Directions —
Print the line that contains "PLAINTIFFS-RESPONDENTS" and every line after it through the last line of the records below, exactly as written and nothing else.

[Collection entries]

----------

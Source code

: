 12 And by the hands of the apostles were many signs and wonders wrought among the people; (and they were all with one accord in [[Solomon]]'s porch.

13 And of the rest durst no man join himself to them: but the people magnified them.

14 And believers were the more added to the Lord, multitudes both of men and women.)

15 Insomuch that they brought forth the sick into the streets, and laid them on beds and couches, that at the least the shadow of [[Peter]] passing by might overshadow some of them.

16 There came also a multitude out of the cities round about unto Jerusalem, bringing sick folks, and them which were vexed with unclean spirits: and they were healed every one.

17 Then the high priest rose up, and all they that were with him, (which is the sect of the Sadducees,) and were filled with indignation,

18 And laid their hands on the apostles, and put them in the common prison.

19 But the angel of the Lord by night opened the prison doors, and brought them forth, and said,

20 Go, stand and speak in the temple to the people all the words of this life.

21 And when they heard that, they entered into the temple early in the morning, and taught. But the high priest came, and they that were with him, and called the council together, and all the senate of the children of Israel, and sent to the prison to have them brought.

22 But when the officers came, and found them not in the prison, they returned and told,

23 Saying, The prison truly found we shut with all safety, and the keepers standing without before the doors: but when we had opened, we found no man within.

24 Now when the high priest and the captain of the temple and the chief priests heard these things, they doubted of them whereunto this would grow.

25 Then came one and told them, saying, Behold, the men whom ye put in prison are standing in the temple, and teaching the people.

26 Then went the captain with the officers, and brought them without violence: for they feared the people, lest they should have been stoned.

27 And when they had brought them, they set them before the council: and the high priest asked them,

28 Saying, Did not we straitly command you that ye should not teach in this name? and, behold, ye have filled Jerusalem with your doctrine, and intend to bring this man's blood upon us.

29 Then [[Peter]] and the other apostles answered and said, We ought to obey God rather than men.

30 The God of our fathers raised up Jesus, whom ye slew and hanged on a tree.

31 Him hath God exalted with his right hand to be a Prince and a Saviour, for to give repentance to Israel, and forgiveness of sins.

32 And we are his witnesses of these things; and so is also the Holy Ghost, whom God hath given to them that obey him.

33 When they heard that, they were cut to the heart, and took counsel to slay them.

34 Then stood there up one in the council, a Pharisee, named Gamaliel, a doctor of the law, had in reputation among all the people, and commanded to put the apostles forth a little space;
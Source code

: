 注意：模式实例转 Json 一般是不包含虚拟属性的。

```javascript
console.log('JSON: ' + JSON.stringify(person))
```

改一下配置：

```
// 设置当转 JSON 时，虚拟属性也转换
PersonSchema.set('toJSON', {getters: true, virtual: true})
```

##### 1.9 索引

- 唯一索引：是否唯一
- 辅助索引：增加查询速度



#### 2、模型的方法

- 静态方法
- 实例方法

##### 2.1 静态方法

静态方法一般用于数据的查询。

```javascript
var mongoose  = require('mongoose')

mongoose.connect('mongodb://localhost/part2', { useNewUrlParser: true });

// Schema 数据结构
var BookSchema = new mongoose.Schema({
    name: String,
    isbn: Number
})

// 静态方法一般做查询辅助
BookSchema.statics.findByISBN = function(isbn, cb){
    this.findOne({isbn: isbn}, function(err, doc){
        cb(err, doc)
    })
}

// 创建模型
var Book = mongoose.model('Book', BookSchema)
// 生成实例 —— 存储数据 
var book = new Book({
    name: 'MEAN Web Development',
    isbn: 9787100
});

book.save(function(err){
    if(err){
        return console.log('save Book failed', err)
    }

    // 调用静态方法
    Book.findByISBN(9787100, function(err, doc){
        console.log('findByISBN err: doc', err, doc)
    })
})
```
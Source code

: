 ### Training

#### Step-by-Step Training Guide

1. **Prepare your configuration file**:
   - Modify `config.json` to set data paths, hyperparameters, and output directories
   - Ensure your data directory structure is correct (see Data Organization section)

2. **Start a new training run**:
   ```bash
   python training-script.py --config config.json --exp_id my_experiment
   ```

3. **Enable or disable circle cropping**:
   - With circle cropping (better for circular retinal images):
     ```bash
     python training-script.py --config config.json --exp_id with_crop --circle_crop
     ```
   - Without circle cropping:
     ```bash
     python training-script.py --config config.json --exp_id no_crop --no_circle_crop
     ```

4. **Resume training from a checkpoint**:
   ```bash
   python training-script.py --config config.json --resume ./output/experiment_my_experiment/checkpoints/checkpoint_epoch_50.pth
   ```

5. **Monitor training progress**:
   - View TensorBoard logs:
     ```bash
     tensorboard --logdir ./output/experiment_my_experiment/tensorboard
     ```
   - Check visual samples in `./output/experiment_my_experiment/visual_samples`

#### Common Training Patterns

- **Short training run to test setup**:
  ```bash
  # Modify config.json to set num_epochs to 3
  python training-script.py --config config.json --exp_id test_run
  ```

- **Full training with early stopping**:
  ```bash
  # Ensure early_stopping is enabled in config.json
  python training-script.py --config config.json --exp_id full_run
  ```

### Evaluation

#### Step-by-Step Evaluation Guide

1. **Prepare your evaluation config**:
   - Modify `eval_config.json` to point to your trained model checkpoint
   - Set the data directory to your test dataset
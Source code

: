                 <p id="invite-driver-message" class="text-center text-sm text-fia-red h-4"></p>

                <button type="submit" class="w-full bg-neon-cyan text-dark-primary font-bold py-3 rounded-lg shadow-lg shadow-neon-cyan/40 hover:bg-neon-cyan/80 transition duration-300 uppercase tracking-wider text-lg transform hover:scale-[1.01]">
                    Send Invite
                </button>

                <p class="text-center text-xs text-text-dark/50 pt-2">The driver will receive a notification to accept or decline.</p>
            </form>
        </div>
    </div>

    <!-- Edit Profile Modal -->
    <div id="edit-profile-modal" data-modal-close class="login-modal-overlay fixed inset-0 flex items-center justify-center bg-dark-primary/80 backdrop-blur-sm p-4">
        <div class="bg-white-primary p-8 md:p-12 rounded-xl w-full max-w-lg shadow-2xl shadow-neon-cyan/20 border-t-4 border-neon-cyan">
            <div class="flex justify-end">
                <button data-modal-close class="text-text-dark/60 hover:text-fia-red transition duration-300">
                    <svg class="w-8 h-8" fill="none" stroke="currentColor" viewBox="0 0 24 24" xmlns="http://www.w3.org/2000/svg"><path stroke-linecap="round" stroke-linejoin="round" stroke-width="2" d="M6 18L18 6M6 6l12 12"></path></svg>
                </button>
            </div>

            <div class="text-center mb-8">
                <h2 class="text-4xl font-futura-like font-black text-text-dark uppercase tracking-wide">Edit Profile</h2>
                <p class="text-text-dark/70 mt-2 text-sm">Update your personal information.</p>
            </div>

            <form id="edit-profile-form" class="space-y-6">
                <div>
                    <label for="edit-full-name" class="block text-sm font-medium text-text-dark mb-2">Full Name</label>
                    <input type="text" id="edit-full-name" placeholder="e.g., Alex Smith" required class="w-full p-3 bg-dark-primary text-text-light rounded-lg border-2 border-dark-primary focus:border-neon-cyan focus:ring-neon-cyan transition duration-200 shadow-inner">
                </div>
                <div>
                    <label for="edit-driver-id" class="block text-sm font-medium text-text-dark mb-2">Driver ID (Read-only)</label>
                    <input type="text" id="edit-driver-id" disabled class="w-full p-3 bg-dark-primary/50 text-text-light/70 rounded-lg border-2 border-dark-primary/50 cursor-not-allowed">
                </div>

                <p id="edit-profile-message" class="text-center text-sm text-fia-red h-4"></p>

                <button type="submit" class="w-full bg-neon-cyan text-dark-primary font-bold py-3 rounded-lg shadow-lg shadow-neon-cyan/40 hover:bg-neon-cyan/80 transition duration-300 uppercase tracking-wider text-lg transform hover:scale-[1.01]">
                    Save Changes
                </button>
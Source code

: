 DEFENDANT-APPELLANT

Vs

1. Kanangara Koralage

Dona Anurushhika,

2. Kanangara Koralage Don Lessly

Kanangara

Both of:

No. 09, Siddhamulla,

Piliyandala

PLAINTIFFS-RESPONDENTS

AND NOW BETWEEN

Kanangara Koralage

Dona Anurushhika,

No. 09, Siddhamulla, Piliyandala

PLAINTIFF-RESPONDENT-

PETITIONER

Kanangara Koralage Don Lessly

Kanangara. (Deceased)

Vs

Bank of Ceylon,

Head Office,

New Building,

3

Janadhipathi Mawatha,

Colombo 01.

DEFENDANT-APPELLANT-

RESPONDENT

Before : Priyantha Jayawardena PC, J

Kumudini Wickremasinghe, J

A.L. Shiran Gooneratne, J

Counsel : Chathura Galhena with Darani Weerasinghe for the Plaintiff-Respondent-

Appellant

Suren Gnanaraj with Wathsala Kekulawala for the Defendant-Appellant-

----------

Output of the task —
PLAINTIFFS-RESPONDENTS

AND NOW BETWEEN

Kanangara Koralage

Dona Anurushhika,

No. 09, Siddhamulla, Piliyandala

PLAINTIFF-RESPONDENT-

PETITIONER

Kanangara Koralage Don Lessly

Kanangara. (Deceased)

Vs

Bank of Ceylon,

Head Office,

New Building,

3

Janadhipathi Mawatha,

Colombo 01.

DEFENDANT-APPELLANT-

RESPONDENT

Before : Priyantha Jayawardena PC, J

Kumudini Wickremasinghe, J

A.L. Shiran Gooneratne, J

Counsel : Chathura Galhena with Darani Weerasinghe for the Plaintiff-Respondent-

Appellant

Suren Gnanaraj with Wathsala Kekulawala for the Defendant-Appellant-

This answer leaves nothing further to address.